**Your task:** Find every line in the data that contains the word "capture". Return each of those lines.

**Data section:**
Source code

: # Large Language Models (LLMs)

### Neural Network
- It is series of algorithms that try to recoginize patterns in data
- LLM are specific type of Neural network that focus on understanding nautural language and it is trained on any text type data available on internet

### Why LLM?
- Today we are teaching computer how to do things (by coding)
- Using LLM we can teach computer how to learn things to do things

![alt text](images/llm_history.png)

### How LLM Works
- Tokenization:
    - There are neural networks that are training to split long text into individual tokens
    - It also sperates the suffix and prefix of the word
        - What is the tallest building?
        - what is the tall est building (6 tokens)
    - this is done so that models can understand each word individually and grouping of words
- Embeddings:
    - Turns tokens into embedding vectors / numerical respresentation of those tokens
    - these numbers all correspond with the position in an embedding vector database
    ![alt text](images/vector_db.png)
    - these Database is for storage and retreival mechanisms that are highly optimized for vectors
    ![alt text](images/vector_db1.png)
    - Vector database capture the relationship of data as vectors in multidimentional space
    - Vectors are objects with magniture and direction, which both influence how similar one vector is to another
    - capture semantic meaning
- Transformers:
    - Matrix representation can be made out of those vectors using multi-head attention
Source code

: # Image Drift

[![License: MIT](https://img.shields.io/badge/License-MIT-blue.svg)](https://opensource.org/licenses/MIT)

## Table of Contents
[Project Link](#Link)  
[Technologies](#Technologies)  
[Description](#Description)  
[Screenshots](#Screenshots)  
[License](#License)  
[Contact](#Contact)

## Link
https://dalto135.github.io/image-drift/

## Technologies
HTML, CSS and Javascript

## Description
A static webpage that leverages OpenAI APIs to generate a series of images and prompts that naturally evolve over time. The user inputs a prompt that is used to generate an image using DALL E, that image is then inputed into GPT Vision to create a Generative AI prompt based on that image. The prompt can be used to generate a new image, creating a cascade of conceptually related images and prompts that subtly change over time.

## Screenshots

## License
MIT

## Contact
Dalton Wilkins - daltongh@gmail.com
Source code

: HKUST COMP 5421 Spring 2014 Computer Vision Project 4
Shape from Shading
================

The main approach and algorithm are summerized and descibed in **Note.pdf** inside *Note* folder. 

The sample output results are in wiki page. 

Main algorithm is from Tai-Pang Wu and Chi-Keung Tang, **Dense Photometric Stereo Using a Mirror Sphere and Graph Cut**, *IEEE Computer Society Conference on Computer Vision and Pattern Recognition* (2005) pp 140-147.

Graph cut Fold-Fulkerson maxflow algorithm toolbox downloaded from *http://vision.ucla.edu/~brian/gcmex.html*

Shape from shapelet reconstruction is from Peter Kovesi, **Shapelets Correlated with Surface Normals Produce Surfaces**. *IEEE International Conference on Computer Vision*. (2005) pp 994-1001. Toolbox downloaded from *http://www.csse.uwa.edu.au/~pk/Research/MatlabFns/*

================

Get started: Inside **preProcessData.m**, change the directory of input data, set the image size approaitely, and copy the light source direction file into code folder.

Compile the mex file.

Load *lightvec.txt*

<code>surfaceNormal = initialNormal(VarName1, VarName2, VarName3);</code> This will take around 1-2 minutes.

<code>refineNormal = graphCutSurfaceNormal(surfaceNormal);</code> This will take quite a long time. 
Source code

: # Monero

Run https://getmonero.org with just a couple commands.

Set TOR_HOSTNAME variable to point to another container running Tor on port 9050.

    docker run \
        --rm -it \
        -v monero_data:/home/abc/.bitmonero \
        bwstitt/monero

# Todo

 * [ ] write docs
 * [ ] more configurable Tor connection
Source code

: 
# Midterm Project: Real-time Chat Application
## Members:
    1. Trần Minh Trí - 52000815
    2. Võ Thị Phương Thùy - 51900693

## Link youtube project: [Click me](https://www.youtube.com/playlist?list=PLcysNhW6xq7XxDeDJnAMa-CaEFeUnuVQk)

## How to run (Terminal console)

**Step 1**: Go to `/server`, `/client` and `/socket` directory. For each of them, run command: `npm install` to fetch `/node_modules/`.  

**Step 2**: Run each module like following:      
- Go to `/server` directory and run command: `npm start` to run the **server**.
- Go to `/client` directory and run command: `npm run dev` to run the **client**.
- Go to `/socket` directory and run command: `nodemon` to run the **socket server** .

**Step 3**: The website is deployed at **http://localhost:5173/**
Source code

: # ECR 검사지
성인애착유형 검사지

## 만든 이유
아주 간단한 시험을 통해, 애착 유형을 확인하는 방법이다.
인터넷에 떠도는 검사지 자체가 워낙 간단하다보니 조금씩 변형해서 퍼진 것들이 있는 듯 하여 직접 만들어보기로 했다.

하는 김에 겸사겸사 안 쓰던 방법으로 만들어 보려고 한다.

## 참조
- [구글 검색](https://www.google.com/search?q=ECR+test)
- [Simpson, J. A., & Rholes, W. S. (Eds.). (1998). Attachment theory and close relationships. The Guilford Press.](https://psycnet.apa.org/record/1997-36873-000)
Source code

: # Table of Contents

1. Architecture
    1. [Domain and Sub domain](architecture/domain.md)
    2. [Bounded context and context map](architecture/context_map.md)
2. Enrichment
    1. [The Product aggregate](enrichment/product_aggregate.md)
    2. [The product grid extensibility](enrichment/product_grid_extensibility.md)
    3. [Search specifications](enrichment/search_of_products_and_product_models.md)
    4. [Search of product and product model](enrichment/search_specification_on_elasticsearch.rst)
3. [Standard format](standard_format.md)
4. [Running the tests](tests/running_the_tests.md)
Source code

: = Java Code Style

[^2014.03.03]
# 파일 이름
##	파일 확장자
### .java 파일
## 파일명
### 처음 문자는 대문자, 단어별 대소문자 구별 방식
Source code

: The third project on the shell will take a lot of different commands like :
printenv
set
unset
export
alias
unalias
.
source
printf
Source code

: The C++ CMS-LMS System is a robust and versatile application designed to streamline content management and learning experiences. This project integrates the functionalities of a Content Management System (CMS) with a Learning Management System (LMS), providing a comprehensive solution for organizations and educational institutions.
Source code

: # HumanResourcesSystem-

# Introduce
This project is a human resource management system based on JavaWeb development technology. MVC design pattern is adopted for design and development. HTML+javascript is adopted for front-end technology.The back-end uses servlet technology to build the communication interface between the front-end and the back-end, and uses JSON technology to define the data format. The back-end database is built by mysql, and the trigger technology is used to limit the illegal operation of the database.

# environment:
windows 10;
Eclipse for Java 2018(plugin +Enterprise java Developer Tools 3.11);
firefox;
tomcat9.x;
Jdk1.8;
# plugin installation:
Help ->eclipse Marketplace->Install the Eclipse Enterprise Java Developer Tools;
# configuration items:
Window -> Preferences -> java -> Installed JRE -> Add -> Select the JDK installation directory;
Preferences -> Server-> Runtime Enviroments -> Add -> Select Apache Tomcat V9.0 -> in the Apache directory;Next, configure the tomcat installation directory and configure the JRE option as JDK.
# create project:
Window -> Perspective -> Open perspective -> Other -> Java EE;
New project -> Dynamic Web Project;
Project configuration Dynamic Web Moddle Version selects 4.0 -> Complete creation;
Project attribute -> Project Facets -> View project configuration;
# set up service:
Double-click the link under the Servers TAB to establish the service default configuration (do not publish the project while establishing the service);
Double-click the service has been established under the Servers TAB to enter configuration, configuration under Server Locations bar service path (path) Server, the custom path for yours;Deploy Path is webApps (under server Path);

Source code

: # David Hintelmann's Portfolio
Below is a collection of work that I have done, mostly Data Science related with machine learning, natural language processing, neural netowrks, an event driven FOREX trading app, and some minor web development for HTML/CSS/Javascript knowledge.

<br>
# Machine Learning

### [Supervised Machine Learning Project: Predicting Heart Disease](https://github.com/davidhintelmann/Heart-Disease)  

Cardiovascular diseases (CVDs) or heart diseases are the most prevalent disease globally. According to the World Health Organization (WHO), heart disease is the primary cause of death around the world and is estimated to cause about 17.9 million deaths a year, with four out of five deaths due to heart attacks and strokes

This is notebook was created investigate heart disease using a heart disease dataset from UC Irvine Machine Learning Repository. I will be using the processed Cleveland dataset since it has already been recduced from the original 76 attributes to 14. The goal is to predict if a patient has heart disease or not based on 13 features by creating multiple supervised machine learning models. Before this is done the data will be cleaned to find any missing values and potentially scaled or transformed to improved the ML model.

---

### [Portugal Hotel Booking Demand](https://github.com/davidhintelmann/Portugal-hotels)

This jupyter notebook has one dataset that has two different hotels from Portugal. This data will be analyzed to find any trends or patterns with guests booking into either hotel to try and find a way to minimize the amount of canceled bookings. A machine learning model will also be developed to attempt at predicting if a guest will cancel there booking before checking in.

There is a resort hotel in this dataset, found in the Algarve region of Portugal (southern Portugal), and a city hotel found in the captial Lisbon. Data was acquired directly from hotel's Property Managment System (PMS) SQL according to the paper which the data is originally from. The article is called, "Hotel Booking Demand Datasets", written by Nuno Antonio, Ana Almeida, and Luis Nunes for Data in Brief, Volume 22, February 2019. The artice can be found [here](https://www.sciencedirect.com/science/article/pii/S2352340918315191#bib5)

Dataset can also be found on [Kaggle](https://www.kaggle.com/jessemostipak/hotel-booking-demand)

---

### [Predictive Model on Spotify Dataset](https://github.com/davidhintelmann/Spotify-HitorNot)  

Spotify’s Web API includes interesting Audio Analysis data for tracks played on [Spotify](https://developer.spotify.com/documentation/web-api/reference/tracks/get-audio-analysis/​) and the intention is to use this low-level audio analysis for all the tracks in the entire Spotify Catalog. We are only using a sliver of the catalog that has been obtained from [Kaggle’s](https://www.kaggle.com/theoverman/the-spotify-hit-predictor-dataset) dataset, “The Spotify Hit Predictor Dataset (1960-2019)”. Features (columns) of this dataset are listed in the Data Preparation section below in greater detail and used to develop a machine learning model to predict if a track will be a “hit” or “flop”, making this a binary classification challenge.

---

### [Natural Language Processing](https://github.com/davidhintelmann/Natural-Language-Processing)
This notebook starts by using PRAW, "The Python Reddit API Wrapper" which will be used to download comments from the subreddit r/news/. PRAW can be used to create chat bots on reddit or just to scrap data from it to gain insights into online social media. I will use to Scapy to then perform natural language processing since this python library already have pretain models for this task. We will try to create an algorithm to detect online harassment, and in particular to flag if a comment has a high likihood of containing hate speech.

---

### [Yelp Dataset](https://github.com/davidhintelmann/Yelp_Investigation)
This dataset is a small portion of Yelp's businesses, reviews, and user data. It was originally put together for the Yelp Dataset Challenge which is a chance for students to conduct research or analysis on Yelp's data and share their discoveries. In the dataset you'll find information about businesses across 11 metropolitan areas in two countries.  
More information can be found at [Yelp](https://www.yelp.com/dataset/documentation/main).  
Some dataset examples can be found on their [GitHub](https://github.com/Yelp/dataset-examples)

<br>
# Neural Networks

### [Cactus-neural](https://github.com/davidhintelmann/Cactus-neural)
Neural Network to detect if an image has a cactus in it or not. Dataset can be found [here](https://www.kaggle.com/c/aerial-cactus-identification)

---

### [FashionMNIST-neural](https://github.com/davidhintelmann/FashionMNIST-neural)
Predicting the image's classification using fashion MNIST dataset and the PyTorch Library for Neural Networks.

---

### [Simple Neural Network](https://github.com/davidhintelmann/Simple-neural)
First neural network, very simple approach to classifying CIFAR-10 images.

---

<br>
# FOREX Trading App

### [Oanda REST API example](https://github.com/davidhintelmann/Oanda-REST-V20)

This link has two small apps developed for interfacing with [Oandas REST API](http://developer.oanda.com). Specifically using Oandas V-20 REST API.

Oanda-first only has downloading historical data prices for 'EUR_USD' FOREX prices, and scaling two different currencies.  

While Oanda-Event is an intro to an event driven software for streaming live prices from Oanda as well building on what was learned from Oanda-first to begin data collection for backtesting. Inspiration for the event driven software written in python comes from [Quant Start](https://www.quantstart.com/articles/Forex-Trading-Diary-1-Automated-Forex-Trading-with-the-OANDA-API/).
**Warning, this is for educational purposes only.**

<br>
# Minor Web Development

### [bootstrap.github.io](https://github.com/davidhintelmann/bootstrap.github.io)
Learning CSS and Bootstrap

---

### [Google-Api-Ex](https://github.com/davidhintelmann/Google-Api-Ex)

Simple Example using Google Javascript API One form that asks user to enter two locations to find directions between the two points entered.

**Task output:**
    - Vector database capture the relationship of data as vectors in multidimentional space
    - capture semantic meaning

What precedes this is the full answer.